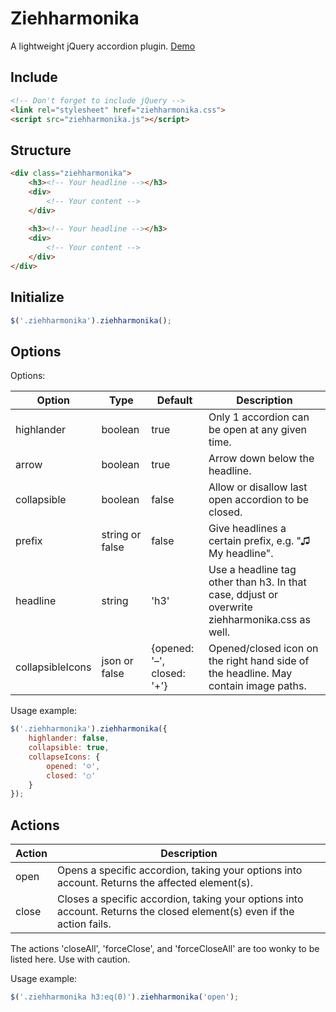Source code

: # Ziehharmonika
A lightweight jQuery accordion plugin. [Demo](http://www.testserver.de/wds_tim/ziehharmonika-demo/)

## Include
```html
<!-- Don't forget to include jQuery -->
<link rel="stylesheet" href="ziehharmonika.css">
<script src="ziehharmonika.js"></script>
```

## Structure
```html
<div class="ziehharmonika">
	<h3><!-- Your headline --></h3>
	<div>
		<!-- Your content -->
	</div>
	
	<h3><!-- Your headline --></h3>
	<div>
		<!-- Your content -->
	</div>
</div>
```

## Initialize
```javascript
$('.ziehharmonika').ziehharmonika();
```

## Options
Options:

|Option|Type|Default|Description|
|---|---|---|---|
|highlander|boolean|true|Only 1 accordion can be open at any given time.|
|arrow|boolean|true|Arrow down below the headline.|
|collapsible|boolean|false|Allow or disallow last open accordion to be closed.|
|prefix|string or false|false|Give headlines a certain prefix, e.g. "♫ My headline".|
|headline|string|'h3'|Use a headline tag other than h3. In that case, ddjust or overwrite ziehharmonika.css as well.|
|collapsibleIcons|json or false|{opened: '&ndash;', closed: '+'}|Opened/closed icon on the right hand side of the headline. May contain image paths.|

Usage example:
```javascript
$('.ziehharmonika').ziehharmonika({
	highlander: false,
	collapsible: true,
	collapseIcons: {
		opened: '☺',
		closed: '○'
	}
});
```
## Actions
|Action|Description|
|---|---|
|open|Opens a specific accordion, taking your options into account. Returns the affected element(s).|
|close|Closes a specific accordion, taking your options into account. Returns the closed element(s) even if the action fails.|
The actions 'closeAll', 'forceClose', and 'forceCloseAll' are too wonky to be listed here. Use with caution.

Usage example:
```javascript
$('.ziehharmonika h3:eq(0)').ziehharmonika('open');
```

###

EXERCISE REQUIREMENTS: Pictures aside, retype the material exactly.

REPLY:
Source code

: # Ziehharmonika
A lightweight jQuery accordion plugin. [Demo](http://www.testserver.de/wds_tim/ziehharmonika-demo/)

## Include
```html
<!-- Don't forget to include jQuery -->
<link rel="stylesheet" href="ziehharmonika.css">
<script src="ziehharmonika.js"></script>
```

## Structure
```html
<div class="ziehharmonika">
	<h3><!-- Your headline --></h3>
	<div>
		<!-- Your content -->
	</div>
	
	<h3><!-- Your headline --></h3>
	<div>
		<!-- Your content -->
	</div>
</div>
```

## Initialize
```javascript
$('.ziehharmonika').ziehharmonika();
```

## Options
Options:

|Option|Type|Default|Description|
|---|---|---|---|
|highlander|boolean|true|Only 1 accordion can be open at any given time.|
|arrow|boolean|true|Arrow down below the headline.|
|collapsible|boolean|false|Allow or disallow last open accordion to be closed.|
|prefix|string or false|false|Give headlines a certain prefix, e.g. "♫ My headline".|
|headline|string|'h3'|Use a headline tag other than h3. In that case, ddjust or overwrite ziehharmonika.css as well.|
|collapsibleIcons|json or false|{opened: '&ndash;', closed: '+'}|Opened/closed icon on the right hand side of the headline. May contain image paths.|

Usage example:
```javascript
$('.ziehharmonika').ziehharmonika({
	highlander: false,
	collapsible: true,
	collapseIcons: {
		opened: '☺',
		closed: '○'
	}
});
```
## Actions
|Action|Description|
|---|---|
|open|Opens a specific accordion, taking your options into account. Returns the affected element(s).|
|close|Closes a specific accordion, taking your options into account. Returns the closed element(s) even if the action fails.|
The actions 'closeAll', 'forceClose', and 'forceCloseAll' are too wonky to be listed here. Use with caution.

Usage example:
```javascript
$('.ziehharmonika h3:eq(0)').ziehharmonika('open');
```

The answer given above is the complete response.